Record set →
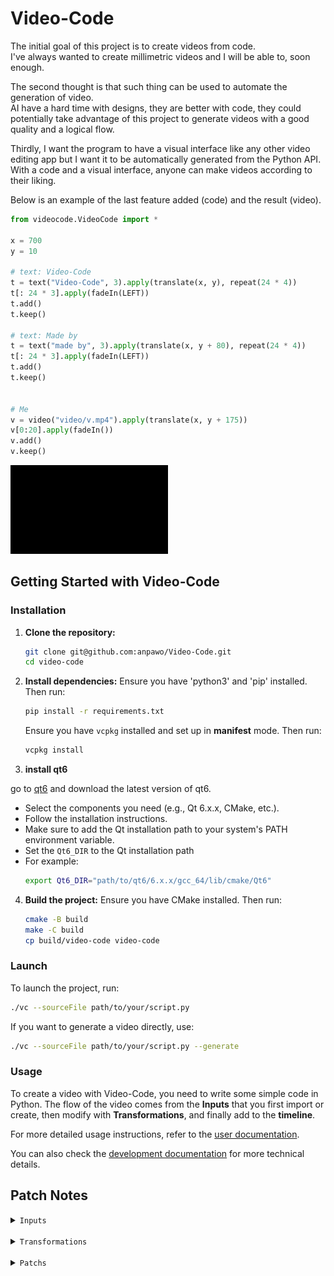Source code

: # Video-Code
The initial goal of this project is to create videos from code.<br>
I've always wanted to create millimetric videos and I will be able to, soon enough.

The second thought is that such thing can be used to automate the generation of video.<br>
AI have a hard time with designs, they are better with code, they could potentially take advantage of this project to generate videos with a good quality and a logical flow.

Thirdly, I want the program to have a visual interface like any other video editing app but I want it to be automatically generated from the Python API.<br>
With a code and a visual interface, anyone can make videos according to their liking.

Below is an example of the last feature added (code) and the result (video).



```py
from videocode.VideoCode import *

x = 700
y = 10

# text: Video-Code
t = text("Video-Code", 3).apply(translate(x, y), repeat(24 * 4))
t[: 24 * 3].apply(fadeIn(LEFT))
t.add()
t.keep()

# text: Made by
t = text("made by", 3).apply(translate(x, y + 80), repeat(24 * 4))
t[: 24 * 3].apply(fadeIn(LEFT))
t.add()
t.keep()


# Me
v = video("video/v.mp4").apply(translate(x, y + 175))
v[0:20].apply(fadeIn())
v.add()
v.keep()
```

<img src="docs/readme/example.gif" style="width: 50%;">

## Getting Started with Video-Code

### Installation

1. **Clone the repository:**
    ```sh
    git clone git@github.com:anpawo/Video-Code.git
    cd video-code
    ```

2. **Install dependencies:**
    Ensure you have 'python3' and 'pip' installed. Then run:
    ```sh
    pip install -r requirements.txt
    ```

    Ensure you have `vcpkg` installed and set up in **manifest** mode. Then run:
    ```sh
    vcpkg install
    ```

3. **install qt6**

go to [qt6](https://www.qt.io/download) and download the latest version of qt6.
   - Select the components you need (e.g., Qt 6.x.x, CMake, etc.).
   - Follow the installation instructions.
   - Make sure to add the Qt installation path to your system's PATH environment variable.
   - Set the `Qt6_DIR` to the Qt installation path
   - For example:
     ```sh
     export Qt6_DIR="path/to/qt6/6.x.x/gcc_64/lib/cmake/Qt6"
     ```

4. **Build the project:**
    Ensure you have CMake installed. Then run:
    ```sh
    cmake -B build
    make -C build
    cp build/video-code video-code
    ```

### Launch

To launch the project, run:
```sh
./vc --sourceFile path/to/your/script.py
```
If you want to generate a video directly, use:
```sh
./vc --sourceFile path/to/your/script.py --generate
```

### Usage

To create a video with Video-Code, you need to write some simple code in Python. The flow of the video comes from the **Inputs** that you first import or create, then modify with **Transformations**, and finally add to the **timeline**.

For more detailed usage instructions, refer to the [user documentation](docs/user/user.md).

You can also check the [development documentation](docs/dev/dev.md) for more technical details.

## Patch Notes

<details>
    <summary><code>Inputs</code></summary>
<br>

- `image`
- `video`
- `text`

</details>

<br>

<details>
    <summary><code>Transformations</code></summary>
<br>

- `fade`
- `grayscale`

<br>

- `translate`
- `move`

<br>

- `overlay`
- `repeat`

</details>

<br>

<details>
    <summary><code>Patchs</code></summary>
<br>

- `transformation`: grayscale (18/03/25)
- `feature`: keep last frame of input on screen (06/03/25)
- `rework`: one stack (06/03/25)
- `transformation`: repeat (03/03/25)
- `input`: text (03/03/25)
- `rework`: position of the frames (02/03/25)
- `transformation`: move (02/03/25)

</details>
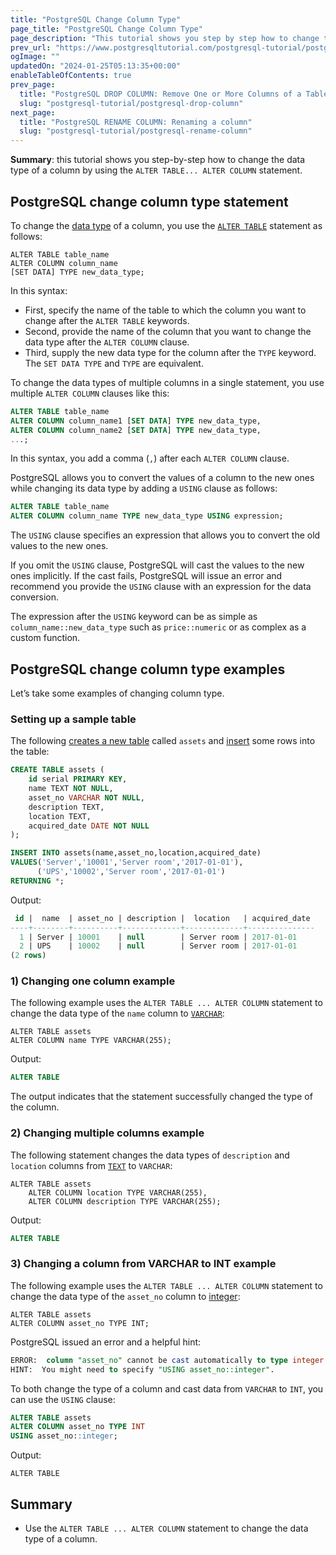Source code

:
 ```yaml
---
title: "PostgreSQL Change Column Type"
page_title: "PostgreSQL Change Column Type"
page_description: "This tutorial shows you step by step how to change the data type of a column by using the ALTER TABLE ALTER COLUMN SET DATA TYPE statement."
prev_url: "https://www.postgresqltutorial.com/postgresql-tutorial/postgresql-change-column-type/"
ogImage: ""
updatedOn: "2024-01-25T05:13:35+00:00"
enableTableOfContents: true
prev_page: 
  title: "PostgreSQL DROP COLUMN: Remove One or More Columns of a Table"
  slug: "postgresql-tutorial/postgresql-drop-column"
next_page: 
  title: "PostgreSQL RENAME COLUMN: Renaming a column"
  slug: "postgresql-tutorial/postgresql-rename-column"
---
```





**Summary**: this tutorial shows you step\-by\-step how to change the data type of a column by using the `ALTER TABLE... ALTER COLUMN` statement.


## PostgreSQL change column type statement

To change the [data type](postgresql-time) of a column, you use the [`ALTER TABLE`](postgresql-alter-table) statement as follows:


```sqlsql
ALTER TABLE table_name
ALTER COLUMN column_name 
[SET DATA] TYPE new_data_type;
```
In this syntax:

* First, specify the name of the table to which the column you want to change after the `ALTER TABLE` keywords.
* Second, provide the name of the column that you want to change the data type after the `ALTER COLUMN` clause.
* Third, supply the new data type for the column after the `TYPE` keyword. The `SET DATA TYPE` and `TYPE` are equivalent.

To change the data types of multiple columns in a single statement, you use multiple `ALTER COLUMN` clauses like this:


```sql
ALTER TABLE table_name
ALTER COLUMN column_name1 [SET DATA] TYPE new_data_type,
ALTER COLUMN column_name2 [SET DATA] TYPE new_data_type,
...;
```
In this syntax, you add a comma (`,`) after each `ALTER COLUMN` clause.

PostgreSQL allows you to convert the values of a column to the new ones while changing its data type by adding a `USING` clause as follows:


```sql
ALTER TABLE table_name
ALTER COLUMN column_name TYPE new_data_type USING expression;
```
The `USING` clause specifies an expression that allows you to convert the old values to the new ones.

If you omit the `USING` clause, PostgreSQL will cast the values to the new ones implicitly. If the cast fails, PostgreSQL will issue an error and recommend you provide the `USING` clause with an expression for the data conversion.

The expression after the `USING` keyword can be as simple as `column_name::new_data_type` such as `price::numeric` or as complex as a custom function.


## PostgreSQL change column type examples

Let’s take some examples of changing column type.


### Setting up a sample table

The following [creates a new table](postgresql-create-table) called `assets` and [insert](postgresql-insert) some rows into the table:


```sql
CREATE TABLE assets (
    id serial PRIMARY KEY,
    name TEXT NOT NULL,
    asset_no VARCHAR NOT NULL,
    description TEXT,
    location TEXT,
    acquired_date DATE NOT NULL
);

INSERT INTO assets(name,asset_no,location,acquired_date)
VALUES('Server','10001','Server room','2017-01-01'),
      ('UPS','10002','Server room','2017-01-01')
RETURNING *;
```
Output:


```sql
 id |  name  | asset_no | description |  location   | acquired_date
----+--------+----------+-------------+-------------+---------------
  1 | Server | 10001    | null        | Server room | 2017-01-01
  2 | UPS    | 10002    | null        | Server room | 2017-01-01
(2 rows)
```

### 1\) Changing one column example

The following example uses the `ALTER TABLE ... ALTER COLUMN` statement to change the data type of the `name` column to [`VARCHAR`](postgresql-char-varchar-text):


```
ALTER TABLE assets 
ALTER COLUMN name TYPE VARCHAR(255);
```
Output:


```sql
ALTER TABLE
```
The output indicates that the statement successfully changed the type of the column.


### 2\) Changing multiple columns example

The following statement changes the data types of `description` and `location` columns from [`TEXT`](postgresql-char-varchar-text) to `VARCHAR`:


```
ALTER TABLE assets 
    ALTER COLUMN location TYPE VARCHAR(255),
    ALTER COLUMN description TYPE VARCHAR(255);
```
Output:


```sql
ALTER TABLE
```

### 3\) Changing a column from VARCHAR to INT example

The following example uses the `ALTER TABLE ... ALTER COLUMN` statement to change the data type of the `asset_no` column to [integer](postgresql-integer):


```
ALTER TABLE assets 
ALTER COLUMN asset_no TYPE INT;
```
PostgreSQL issued an error and a helpful hint:


```sql
ERROR:  column "asset_no" cannot be cast automatically to type integer
HINT:  You might need to specify "USING asset_no::integer".
```
To both change the type of a column and cast data from `VARCHAR` to `INT`, you can use the `USING` clause:


```sql
ALTER TABLE assets
ALTER COLUMN asset_no TYPE INT 
USING asset_no::integer;
```
Output:


```
ALTER TABLE
```

## Summary

* Use the `ALTER TABLE ... ALTER COLUMN` statement to change the data type of a column.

Task description → Check each line of the entries for "sourceFile" and copy those that have it.

Exercise response →
./vc --sourceFile path/to/your/script.py
./vc --sourceFile path/to/your/script.py --generate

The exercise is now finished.